東濃桧の里 実践とつながりの中で学ぶ「枝打ち優良材」
中津川市加子母、ここは江戸時代から尾張藩が森林管理をしてきたことでも有名ですが、岐阜県を代表する優良材「東濃桧」の生産地の一つでもあります。
そこで加子母優良材生産クラブ(粥川会長)のみなさまに指導いただきながら、枝打ち材の伐採、採材技術、そして製材の一連を学ばさせて頂きました。
全体は加子母優良材生産クラブの事務局をされている安江正秀さん、彼は森林文化アカデミーの前身である岐阜県林業短期大学校卒業の先輩です。
最初に森林所有者の田口光之助さんから、どのような経緯でヒノキを植林し、どのような管理をされたのか、特にこれまで3回枝打ちされたことなどについてお話をお聞きしました。
ここは枝下高が6m以上あり、先日、加子母優良材生産クラブの安江さんに伐採搬出してもらったそうですが、末口20cm、長さ3mの枝打ちヒノキ材がm3単価30,000円を割ったそうです。
伐採は学生がさせて頂きましたが、受け口を作る前、受け口をつくってから、追い口を切る前、採材する前に、優良材生産クラブの方々のチェックと説明を受けました。
写真では倒す方向の最終決定について、安江さんがアカデミー生たちに説明しています。
アカデミー生は安江さんの指示に従って、追い口を切り、クサビを打って伐倒完了しました。ヒノキであるため掛かり木を心配しましたが、安江さんの指導が良く、見事に倒れていきました。
伐採と玉切りが完了して安江さんが、アカデミー生にヒノキ伐採の注意点や工夫、どのように管理すべきなのかを説明して下さいました。

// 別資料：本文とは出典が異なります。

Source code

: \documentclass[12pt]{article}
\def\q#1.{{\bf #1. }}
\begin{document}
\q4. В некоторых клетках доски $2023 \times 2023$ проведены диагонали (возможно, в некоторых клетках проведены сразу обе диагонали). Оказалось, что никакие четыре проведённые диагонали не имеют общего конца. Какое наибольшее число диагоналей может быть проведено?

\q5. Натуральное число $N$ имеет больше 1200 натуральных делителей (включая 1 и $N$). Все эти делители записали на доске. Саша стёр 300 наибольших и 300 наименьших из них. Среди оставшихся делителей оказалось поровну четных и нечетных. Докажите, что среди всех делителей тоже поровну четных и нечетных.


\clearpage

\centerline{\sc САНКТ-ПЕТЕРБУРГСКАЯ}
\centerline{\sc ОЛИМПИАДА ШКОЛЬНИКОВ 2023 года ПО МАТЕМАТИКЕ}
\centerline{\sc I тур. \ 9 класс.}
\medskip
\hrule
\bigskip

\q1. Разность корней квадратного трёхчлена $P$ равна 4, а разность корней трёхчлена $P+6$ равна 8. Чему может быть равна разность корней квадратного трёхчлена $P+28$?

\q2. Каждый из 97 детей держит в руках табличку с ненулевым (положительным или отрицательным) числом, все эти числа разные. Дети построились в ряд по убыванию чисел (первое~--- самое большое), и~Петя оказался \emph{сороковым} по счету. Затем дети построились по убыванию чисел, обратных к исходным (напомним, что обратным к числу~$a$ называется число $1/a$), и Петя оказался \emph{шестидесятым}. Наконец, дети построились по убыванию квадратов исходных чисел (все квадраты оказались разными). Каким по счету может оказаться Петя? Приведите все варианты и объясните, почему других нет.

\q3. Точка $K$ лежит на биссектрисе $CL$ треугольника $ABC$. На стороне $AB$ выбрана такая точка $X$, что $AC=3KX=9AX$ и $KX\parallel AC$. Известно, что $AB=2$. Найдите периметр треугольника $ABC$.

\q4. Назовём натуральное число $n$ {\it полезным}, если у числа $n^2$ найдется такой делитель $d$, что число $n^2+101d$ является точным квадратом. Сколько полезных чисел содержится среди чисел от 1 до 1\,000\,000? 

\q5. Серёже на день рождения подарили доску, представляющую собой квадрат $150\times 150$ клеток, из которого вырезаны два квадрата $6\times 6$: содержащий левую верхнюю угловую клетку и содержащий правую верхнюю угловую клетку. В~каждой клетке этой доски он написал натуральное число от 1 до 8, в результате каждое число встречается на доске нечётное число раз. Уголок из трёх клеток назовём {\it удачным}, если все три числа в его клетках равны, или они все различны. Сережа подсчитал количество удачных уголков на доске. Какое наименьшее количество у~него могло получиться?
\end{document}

続いて、玉切った短材を事例に、枝打ち優良材を市場に出荷するときには、必ず木口面に枝打ち跡が見えるように採材することを説明してくれました。ここで出荷される木材はほとんどが柱材であり、四面無節材を製材するための商品なのです。またこの丸太を製材したときに出る端材(ノタ部分)も無節の造作材や加工材として取引されます。
昼食時には中津川市役所加子母振興事務所の所長、内木哲郎さんがお越し下さり、尾張藩の山守の話をして下さいました。内木さんは内木家20代目当主で江戸時代から明治まで尾張藩の山を管理されていた「山守」をご先祖とする方です。
当時、山の木がどのように管理され、どのような生活をしていたのか、様々なお話を頂きました。
午後からは自分たちが伐採したヒノキを加子母の田口製材で製材してもらい、製材品としての枝打ち材について学びました。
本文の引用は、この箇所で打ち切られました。